Shannen Doherty od 2015 roku walczy z rakiem. Właśnie pojawiły się kolejne przerzuty. Gwiazda udzieliła wyciskającego łzy wywiadu.
Shannen Doherty, która największą popularność zdobyła za sprawą kultowego serialu „Beverly Hills – 90210”, w 2015 roku zachorowała na raka piersi i przeszła mastektomię. Przez kilka lat choroba była w remisji, ale powróciła – i to ze zdwojoną siłą. 52-letnia gwiazda wciąż jednak walczy.
Aktorka, którą śledzi na Instagramie ponad 2 miliony fanów, opowiedziała ponownie o swojej walce z chorobą. Nie wycofała się też ze swojej publicznej działalności i nadal angażuje się w różne projekty. Właśnie zaczęła nagrywać podcast „Let’s Be Clear with Shannen Doherty”, ale to temat choroby nowotworowej skupił na sobie uwagę mediów na całym świecie.
Shannen Doherty ma raka
Przy pierwszej diagnozie w 2015 roku zdawało się, że Shannen Doherty wygra batalię z chorobą. Niestety w 2019 roku rak powrócił i od tego czasu nie ustępuje leczeniu.

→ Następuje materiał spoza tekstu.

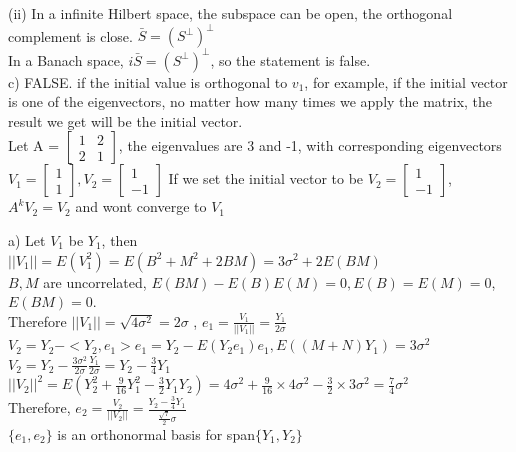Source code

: \documentclass[11pt]{article}
\newenvironment{problem}[2][Problem]{\begin{trivlist}
\item[\hskip \labelsep {\bfseries #1}\hskip \labelsep {\bfseries #2.}]}{\end{trivlist}}
\begin{document}
(ii) In a infinite Hilbert space, the subspace can be open, the orthogonal complement is close. $\bar{S} = (S^{\perp})^{\perp}$ \\
In a Banach space, $i\bar{S} = (S^{\perp})^{\perp}$, so the statement is false.\\

c) FALSE. if the initial value is orthogonal to $v_1$, for example, if the initial vector is one of the eigenvectors, no matter how many times we apply the matrix, the result we get will be the initial vector.\\
Let A = $\begin{bmatrix}
1& 2\\2 &1
\end{bmatrix}$, the eigenvalues are 3 and -1, with corresponding eigenvectors  $V_1 = \begin{bmatrix}
1\\1
\end{bmatrix},V_2 = \begin{bmatrix}
1\\-1
\end{bmatrix}$  If we set the initial vector to be $V_2 = \begin{bmatrix}
1\\-1
\end{bmatrix}$, $A^{k}V_2 = V_2$ and wont converge to $V_1$\\

\begin{problem}{2}
\end{problem}
a) Let $V_1$ be $Y_1$, then $||V_1|| = E(V_1^2) = E(B^2 +M^2 +2BM)=3\sigma^2 + 2E(BM)$\\ $B, M$ are uncorrelated, $E(BM)-E(B)E(M) = 0, E(B) =E(M) = 0$,$E(BM) = 0$.\\ Therefore $||V_1|| = \sqrt{4\sigma^2} = 2\sigma$ , $e_1 = \frac{V_1}{||V_1||}= \frac{Y_1}{2\sigma}$\\

$V_2 = Y_2 - <Y_2,e_1>e_1 = Y_2 - E(Y_2e_1)e_1,  E((M+N)Y_1) = 3\sigma^2$ \\
$V_2 = Y_2 - \frac{3\sigma^2}{2\sigma}\frac{Y_1}{2\sigma} = Y_2 - \frac{3}{4}Y_1$\\
$||V_2||^2= E(Y_2^2 + \frac{9}{16} Y_1^2-\frac{3}{2}Y_1Y_2) = 4\sigma^2 + \frac{9}{16}\times 4\sigma^2 - \frac{3}{2}\times 3 \sigma^2 = \frac{7}{4}\sigma^2$\\
Therefore, $e_2 = \frac{V_2}{||V_2||} = \frac{Y_2 - \frac{3}{4}Y_1}{\frac{\sqrt{7}}{2}\sigma}$\\
$\{e_1,e_2\}$ is an orthonormal basis for span$\{Y_1,Y_2\}$ \\
\end{document}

W najnowszym wywiadzie opowiedziała o swojej walce o jak najdłuższe życie:
Ludzie myślą, że przez chorobę nie mogę chodzić, jeść czy pracować. Nawet młodszych odsuwa się na bok, jakby byli skończeni. A nie jesteśmy. Mamy inne podejście do życia. Jesteśmy ludźmi, którzy oddają się pracy, czerpią z życia garściami i są gotowi ciągle iść do przodu. Jesteśmy ludźmi, którzy mogą pracować do upadłego, bo doceniamy i jesteśmy wdzięczni za każdą sekundę, godzinę, za każdy dzień, jakie tu spędzamy. Wiem, że zabrzmi to nieco żałośnie i wariacko, ale… jestem teraz bardziej świadoma wszystkiego i czuję się pobłogosławiona.
Aktorka na łamach „People” przyznała też, że ma przerzuty do kości. Choć walka z rakiem jest trudna, gwiazda ma wielką wolę życia.
Nie chcę umierać. Nie mam jeszcze dość życia. Nie mam dość miłości. Nie mam dość tworzenia. Nie mam dość zmieniania rzeczywistości na lepszą. Po prostu nie. Nie skończyłam jeszcze – podkreśliła.
Fani na całym świecie trzymają kciuki za Doherty. My również mamy nadzieję, że wyjdzie na prostą.